Q: What’s special about the North Sentinel Islanders?

A: They are the only Andamanese group that is today still as isolated as all the Andamanese were in the past. That they live on a coral-fringed island in stormy waters has protected them until now from those do-gooders who would “bring them into the mainstream of Indian society,” as the nationalist phrase has it. For just what this expression means in reality, the Jarawa situation provides an all too clear illustration.

Q: Is their future safe?

A: “Missions of friendship” to the Sentineli have started only a few years ago. Just as with the Jarawa, most were junkets for visiting VIPs, camouflaged by being called “scientific.” They were hurriedly aborted after the Jarawa catastrophe burst over the guilty administrators at Port Blair, the main city of the Andamans. At the moment, the Sentineli are left alone again and all development plans have been put on ice.
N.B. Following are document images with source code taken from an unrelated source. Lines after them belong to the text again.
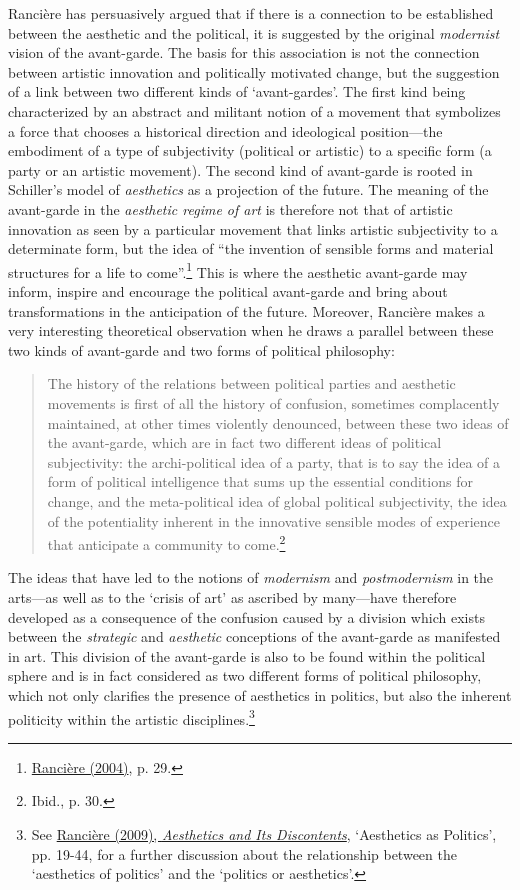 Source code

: Ranci\`{e}re has persuasively argued that if there is a connection to be established between the aesthetic and the political, it is suggested by the original \emph{modernist} vision of the avant-garde.  The basis for this association is not the connection between artistic innovation and politically motivated change, but the suggestion of a link between two different kinds of `avant-gardes'. The first kind being characterized by an abstract and militant notion of a movement that symbolizes a force that chooses a historical direction and ideological position---the embodiment of a type of subjectivity (political or artistic) to a specific form (a party or an artistic movement). The second kind of avant-garde is rooted in Schiller's model of \emph{aesthetics} as a projection of the future. The meaning of the avant-garde in the \emph{aesthetic regime of art} is therefore not that of artistic innovation as seen by a particular movement that links artistic subjectivity to a determinate form, but the idea of ``the invention of sensible forms and material structures for a life to come''.\footnote{\hyperlink{ranpoli}{Ranci\`{e}re (2004)}, p. 29.} This is where the aesthetic avant-garde may inform, inspire and encourage the political avant-garde and bring about transformations in the anticipation of the future. Moreover, Ranci\`{e}re makes a very interesting theoretical observation when he draws a parallel between these two kinds of avant-garde and two forms of political philosophy:
\begin{quote}
The history of the relations between political parties and aesthetic movements is first of all the history of confusion, sometimes complacently maintained, at other times violently denounced, between these two ideas of the avant-garde, which are in fact two different ideas of political subjectivity: the archi-political idea of a party, that is to say the idea of a form of political intelligence that sums up the essential conditions for change, and the meta-political idea of global political subjectivity, the idea of the potentiality inherent in the innovative sensible modes of experience that anticipate a community to come.\footnote{Ibid., p. 30.}
\end{quote}

The ideas that have led to the notions of \emph{modernism} and \emph{postmodernism} in the arts---as well as to the `crisis of art' as ascribed by many---have therefore developed as a consequence of the confusion caused by a division which exists between the \emph{strategic} and \emph{aesthetic} conceptions of the avant-garde as manifested in art. This division of the avant-garde is also to be found within the political sphere and is in fact considered as two different forms of political philosophy, which not only clarifies the presence of aesthetics in politics, but also the inherent politicity within the artistic disciplines.\footnote{See \hyperlink{ranaesth}{Ranci\`{e}re (2009), \emph{Aesthetics and Its Discontents}}, `Aesthetics as Politics', pp. 19-44, for a further discussion about the relationship between the `aesthetics of politics' and the `politics or aesthetics'.}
May they long remain there.

These little people don’t have chimp-sized brains like the extinct Flores Islander species announced yesterday. They are modern humans, just like you and me, except they have practically no immunities to the rest of the world’s germs. You would think that 1% of the attention given to the preservation from extinction of pandas or the Florida panther or whatever would be given to helping save our fellow humans, but, no, human biodiversity conservation is not on anybody’s agenda today. See, if you say it’s important to preserve human biodiversity, then you have to admit human biodiversity exists, and that’s a no-no.